• [What is needed]: Among the entries, which lines carry the string "файле"? Copy every one.

--- Given information Enclosed Below ---

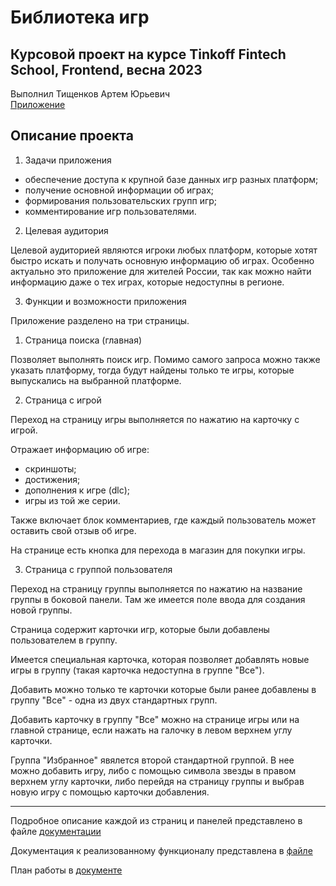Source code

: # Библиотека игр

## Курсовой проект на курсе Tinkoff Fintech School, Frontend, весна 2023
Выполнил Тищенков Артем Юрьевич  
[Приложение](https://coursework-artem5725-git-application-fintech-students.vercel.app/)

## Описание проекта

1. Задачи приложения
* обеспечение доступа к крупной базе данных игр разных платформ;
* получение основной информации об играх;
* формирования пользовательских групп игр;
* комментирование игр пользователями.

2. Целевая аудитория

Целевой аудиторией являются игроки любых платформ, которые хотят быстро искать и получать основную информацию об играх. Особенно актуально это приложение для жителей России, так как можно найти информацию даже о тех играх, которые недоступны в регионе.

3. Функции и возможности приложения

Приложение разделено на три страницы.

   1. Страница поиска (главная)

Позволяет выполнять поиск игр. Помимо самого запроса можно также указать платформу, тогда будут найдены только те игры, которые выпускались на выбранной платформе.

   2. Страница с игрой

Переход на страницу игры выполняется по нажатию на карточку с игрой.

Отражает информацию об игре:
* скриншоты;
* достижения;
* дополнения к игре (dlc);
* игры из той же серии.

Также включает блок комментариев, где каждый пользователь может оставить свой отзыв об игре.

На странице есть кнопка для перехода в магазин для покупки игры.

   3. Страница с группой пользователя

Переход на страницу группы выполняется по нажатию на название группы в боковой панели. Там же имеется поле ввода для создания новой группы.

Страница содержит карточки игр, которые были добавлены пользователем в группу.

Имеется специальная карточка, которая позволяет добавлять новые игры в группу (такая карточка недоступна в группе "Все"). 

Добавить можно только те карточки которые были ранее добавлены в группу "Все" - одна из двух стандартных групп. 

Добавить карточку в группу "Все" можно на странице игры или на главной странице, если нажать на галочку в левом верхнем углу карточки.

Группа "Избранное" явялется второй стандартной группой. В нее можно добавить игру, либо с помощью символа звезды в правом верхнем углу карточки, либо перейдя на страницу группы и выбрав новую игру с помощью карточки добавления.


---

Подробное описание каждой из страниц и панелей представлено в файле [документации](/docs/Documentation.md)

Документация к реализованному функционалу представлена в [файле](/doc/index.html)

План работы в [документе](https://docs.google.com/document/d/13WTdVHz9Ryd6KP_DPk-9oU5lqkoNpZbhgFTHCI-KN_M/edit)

--- End of Enclosed Given information ---
--- Given information Enclosed Below ---

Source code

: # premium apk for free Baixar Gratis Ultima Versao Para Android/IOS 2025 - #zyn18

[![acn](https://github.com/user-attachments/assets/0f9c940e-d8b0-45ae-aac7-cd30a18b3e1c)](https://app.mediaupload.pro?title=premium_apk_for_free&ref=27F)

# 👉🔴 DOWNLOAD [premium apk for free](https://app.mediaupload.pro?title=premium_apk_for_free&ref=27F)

--- End of Enclosed Given information ---
--- Given information Enclosed Below ---

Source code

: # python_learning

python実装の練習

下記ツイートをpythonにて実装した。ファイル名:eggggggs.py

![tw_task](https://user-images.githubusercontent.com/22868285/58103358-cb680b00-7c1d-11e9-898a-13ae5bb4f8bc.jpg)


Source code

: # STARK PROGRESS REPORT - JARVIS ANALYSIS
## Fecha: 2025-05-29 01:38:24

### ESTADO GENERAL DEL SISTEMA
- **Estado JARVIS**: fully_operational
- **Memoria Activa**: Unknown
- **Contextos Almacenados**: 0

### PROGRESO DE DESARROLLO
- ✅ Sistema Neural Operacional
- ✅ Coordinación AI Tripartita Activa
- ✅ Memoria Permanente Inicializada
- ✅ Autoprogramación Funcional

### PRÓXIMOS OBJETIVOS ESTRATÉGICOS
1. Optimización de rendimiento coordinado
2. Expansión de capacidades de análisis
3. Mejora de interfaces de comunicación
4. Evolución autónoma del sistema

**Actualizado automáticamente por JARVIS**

--- End of Enclosed Given information ---

• [Result of this exercise]:
Подробное описание каждой из страниц и панелей представлено в файле [документации](/docs/Documentation.md)
Документация к реализованному функционалу представлена в [файле](/doc/index.html)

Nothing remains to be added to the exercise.